0
votes

Situation:

ASP shopping cart site without any blog facility. Helping out a friend, I installed Wordpress into its own folder to sit with the ASP shopping cart and designed the WP theme to mirror the ASP cart style. Adding the blog to the ASP includes menu for the shopping cart. Now I am looking at including the ASP menu within the WordPress blog.

Issue: The ASP 'includes' menu file generates some drop down options on the fly via its CMS - so copying the generated html into the Wordpress Menu file is not the answer. Including the ASP file into the header.php file of Wordpress is the right way to go about it in my situation.

ASP File:

~/inc/topmenu.asp

Code added into WP Theme header.php:

 <!-- #site-navigation -->
    <?php 
    ini_set (user_agent, "IE");
    ini_set (default_socket_timeout, "3");
    error_reporting(0);
    $theurl="http://www.perfectlyperfectpresents.com/inc/topmenu.asp";
    $filestring=file_get_contents("$theurl") ;        
    echo "$filestring";
    ?>
 <!-- #site-navigation -->

The reason I have approached it via an "includes" style inside the PHP file is that it's very important for the Google to be able to follow the many URL's and indexed. Hence, not considering the iFrame approach.
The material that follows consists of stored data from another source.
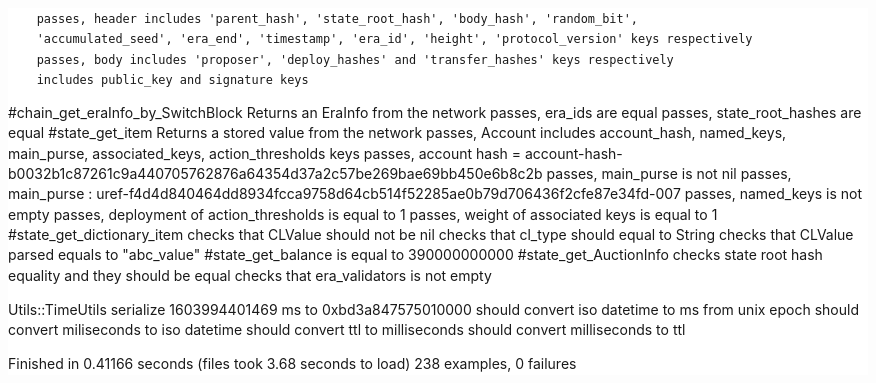         passes, header includes 'parent_hash', 'state_root_hash', 'body_hash', 'random_bit',
        'accumulated_seed', 'era_end', 'timestamp', 'era_id', 'height', 'protocol_version' keys respectively
        passes, body includes 'proposer', 'deploy_hashes' and 'transfer_hashes' keys respectively
        includes public_key and signature keys
  #chain_get_eraInfo_by_SwitchBlock
    Returns an EraInfo from the network
      passes, era_ids are equal
      passes, state_root_hashes are equal
  #state_get_item
    Returns a stored value from the network
      passes, Account includes account_hash, named_keys, main_purse, associated_keys, action_thresholds keys
      passes, account hash = account-hash-b0032b1c87261c9a440705762876a64354d37a2c57be269bae69bb450e6b8c2b
      passes, main_purse is not nil
      passes, main_purse : uref-f4d4d840464dd8934fcca9758d64cb514f52285ae0b79d706436f2cfe87e34fd-007
      passes, named_keys is not empty
      passes, deployment of action_thresholds is equal to 1
      passes, weight of associated keys is equal to 1
  #state_get_dictionary_item
    checks that CLValue should not be nil
    checks that cl_type should equal to String
    checks that CLValue parsed equals to "abc_value"
  #state_get_balance
    is equal to 390000000000
  #state_get_AuctionInfo
    checks state root hash equality and they should be equal
    checks that era_validators is not empty

Utils::TimeUtils
  serialize 1603994401469 ms to 0xbd3a847575010000
  should convert iso datetime to ms from unix epoch
  should convert miliseconds to iso datetime
  should convert ttl to milliseconds
  should convert milliseconds to ttl

Finished in 0.41166 seconds (files took 3.68 seconds to load)
238 examples, 0 failures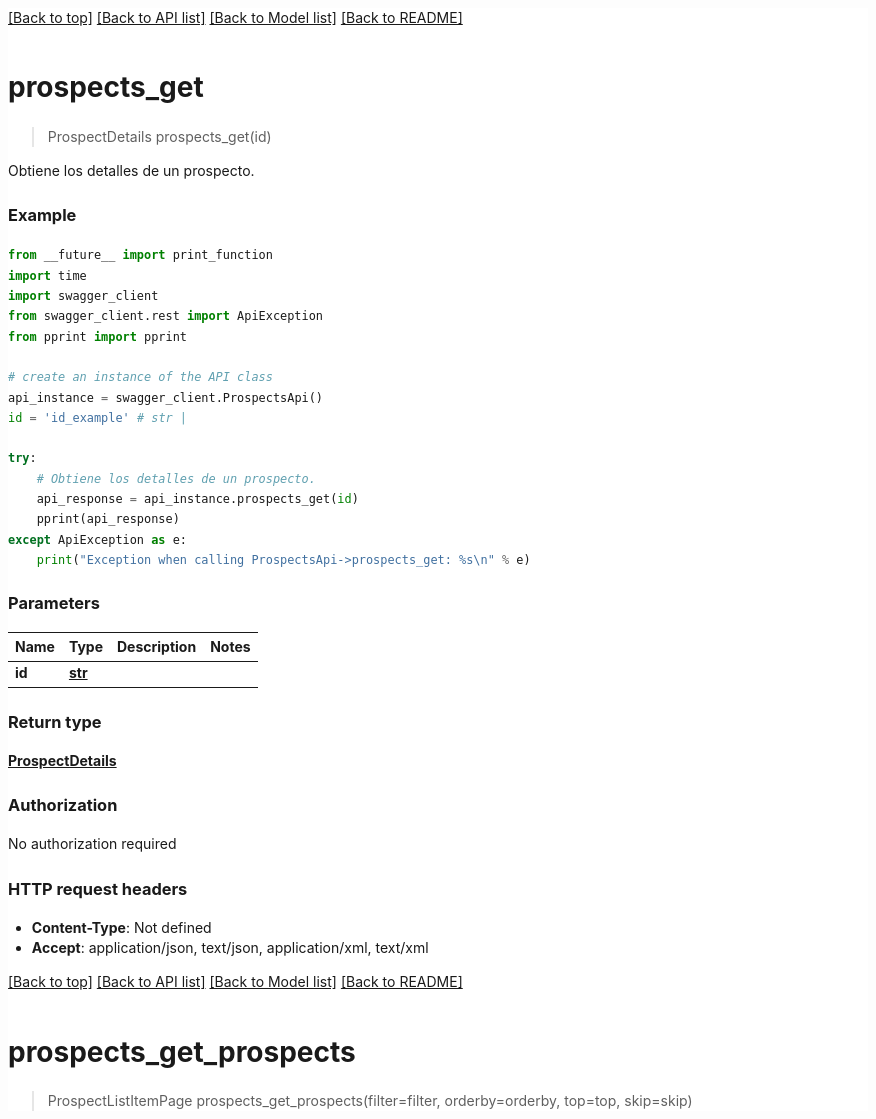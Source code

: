 [[Back to top]](#) [[Back to API list]](../README.md#documentation-for-api-endpoints) [[Back to Model list]](../README.md#documentation-for-models) [[Back to README]](../README.md)

# **prospects_get**
> ProspectDetails prospects_get(id)

Obtiene los detalles de un prospecto.



### Example
```python
from __future__ import print_function
import time
import swagger_client
from swagger_client.rest import ApiException
from pprint import pprint

# create an instance of the API class
api_instance = swagger_client.ProspectsApi()
id = 'id_example' # str | 

try:
    # Obtiene los detalles de un prospecto.
    api_response = api_instance.prospects_get(id)
    pprint(api_response)
except ApiException as e:
    print("Exception when calling ProspectsApi->prospects_get: %s\n" % e)
```

### Parameters

Name | Type | Description  | Notes
------------- | ------------- | ------------- | -------------
 **id** | [**str**](.md)|  | 

### Return type

[**ProspectDetails**](ProspectDetails.md)

### Authorization

No authorization required

### HTTP request headers

 - **Content-Type**: Not defined
 - **Accept**: application/json, text/json, application/xml, text/xml

[[Back to top]](#) [[Back to API list]](../README.md#documentation-for-api-endpoints) [[Back to Model list]](../README.md#documentation-for-models) [[Back to README]](../README.md)

# **prospects_get_prospects**
> ProspectListItemPage prospects_get_prospects(filter=filter, orderby=orderby, top=top, skip=skip)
My Solution above works within the blog as expected. BUT Is there a more elegant way of achieving the same which works faster within the server ?

1
Retrieve the content of the topmenu with jquery ajax and inject it would be more elegant in my opinion - Paul
Thanks for the feedback Paul, and how would that work with Google/Bing being able to index all of the links within the topmenu ? - Martin Sansone - MiOEE
If you want the data to be indexed then choose the solution provided by yourself. Search engines do not run javascript, so you have to include the content on the server. I'm not familiar with file_get_contents (strange name by the way if quering a url) but be aware of caching issues. An alternative solution would be that the ASP would create a php/html file on disk. But then you would need to trigger the ASP to run periodically (after every content change of the menu). Nhaaaaa.... probably just stick with your first solution. - Paul
"file_get_contents" is a php method which loads entire files into a string. us3.php.net/file_get_contents A handy call in various situations. - Martin Sansone - MiOEE
The way you did it is the way I would have approached it. Your PHP code either needs to execute the same queries against the CMS as it's ASP counterpart, OR get the HTML after it's been processed by the ASP engine. What you did accomplishes that using server resources. I'd advise that over the Ajax/JavaScript approach because all of that processing is shifted to the client and then you'll have the obvious issues with the search engine indexing. - Dave Mroz

1 Answers

0
votes

In agreement with Dave Mroz and other programmers I have spoken to - The solution I used above appears to be the best way of embedding an existing and dynamic ASP 'includes' file into WordPress in combining a WP blog into a standard ASP coded website. So I am marking it as answered.